組織行動は何故変われないのか

経営環境が変わって、わかっていながらその対応がうまくいかずに世の中から消えていった企業は多い。わかっていてもなかなか実行できないのが世の常のようである。最近、日経新聞社から「なぜ、わかっていても実行できないのか」という本が復刊された。これは、組織行動論で有名なジェフリー・フェファーとロバート・I・サットンの共著で出されたものである。過去に2回違う書名で出版されたものを今回、改題、修正して発刊されたもののようである。仕事柄、組織変革に関してのご相談は多い。現状をつぶさに調べてみると気付くのであるが、わかっていても実行できないというのが症状の場合が多い。その結果、次々と新しい取組みを実施して、現場はそれに振り回され徒労感とともに経営への不信を募らせるといった構図になっていることが多い。なぜ、組織はわかっていても行動に移せないのか。この本では、5つの原因となる事柄をあげている。私なりの解釈でまとめてみると以下のようになる。

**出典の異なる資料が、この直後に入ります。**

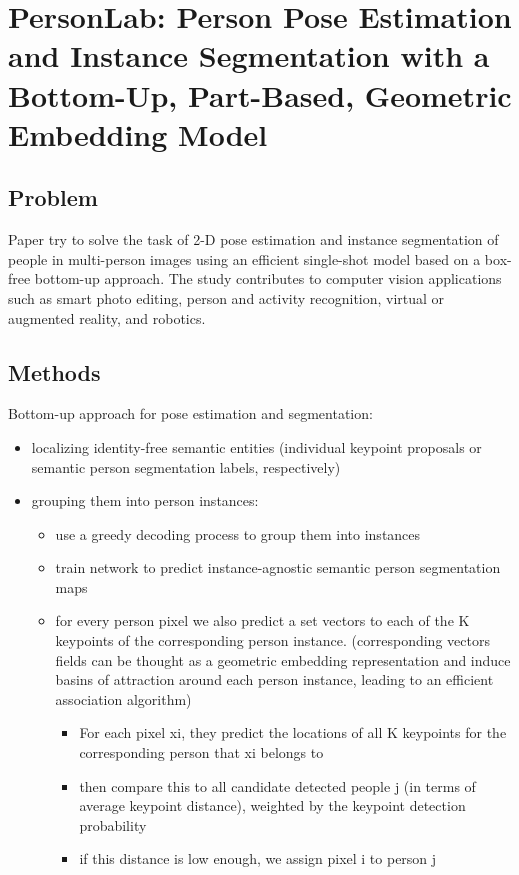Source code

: \documentclass[runningheads,a4paper,11pt]{report}
\begin{document}
\section{PersonLab: Person Pose Estimation and Instance Segmentation with a Bottom-Up, Part-Based, Geometric Embedding Model
\cite{DBLP:journals/corr/abs-1803-08225}}

\subsection{Problem}
\par Paper try to solve the task of 2-D pose estimation and instance segmentation of people in multi-person images using an efficient single-shot model based on a box-free bottom-up approach. 
The study contributes to computer vision applications such as smart photo editing, person and activity recognition, virtual or augmented reality, and robotics. 

\subsection{Methods}
 Bottom-up approach for pose estimation and segmentation:
 \begin{itemize}
 \item localizing identity-free semantic entities (individual keypoint proposals or semantic person segmentation labels, respectively)
    \item grouping them into person instances:
    \begin{itemize}
        \item use a greedy decoding process to group them into instances
        \item train network to predict instance-agnostic semantic person segmentation maps
        \item for every person pixel we also predict a set vectors to each of the K keypoints of the corresponding person instance. (corresponding vectors fields can be thought as a geometric embedding representation and induce basins of attraction around each person instance, leading to an efficient association algorithm)
         \begin{itemize}
         \item For each pixel xi, they predict the locations of all K keypoints for the corresponding person that xi belongs to
         \item then compare this to all candidate detected people j (in terms of average keypoint distance), weighted by the keypoint detection probability 
         \item if this distance is low enough, we assign pixel i to person j

         \end{itemize}
    \end{itemize}
 \end{itemize}
\end{document}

  1. 問題を話し合ったり、検討、決定しただけでやった気になって、実行力よりも見栄えのいい提案や発言がもてはやされる

  2. 過去の成功や伝統にとらわれ、前例踏襲主義で思考停止状態になっている

  3. 異質排除、必罰主義処遇等による恐怖心をあおった経営手法によって現場が委縮して動けない

  4. やるべきことをちゃんと評価せず、重要でないことばかり評価している。やるべきことと評価視点のズレから生じる矛盾(正直者が馬鹿をみる)

  5. 内部競争論理で組織が染まって個々の協働や情報共有、チームワークなどがうまくいかない

 なかなか、的を得た内容だと思う。組織変革の課題を抱えている企業は多かれ少なかれこうした風土を内在させているのではないか。変化の激しい市場環境に対して、顧客を知る現場の意見を素早く吸い上げて、商品やサービスに反映させていくことが求められる現状では、まず行動、走りながら軌道修正していくというスピード感ある文化が重要になってきている。それも組織的に。

前述の5つの観点は、組織としての認識を行動化することにマイナスの影響を与えるとこの本の著者は強調している。なかでも、私が気になったのは、④、⑤の点である。成果主義の台頭とともに競争原理が企業に深く浸透して、その結果、競争が全てを解決するがごとく発言をする人が多い。実際には、新しい知識や情報を共有し、協働が必要な場合には、競争はそれを阻害し、組織効率を悪化させることが多いのである。部分最適が横行し全体最適を求めた組織行動がなかなか難しいという企業が多いがこのあたりに原因があるのではないか。また、人の育成場面では、競争はそれを阻害する面を持つことも指摘されている。こうしたことは、評価処遇制度とも深く結びついているだけに一朝一夕に解決するのは困難となっている。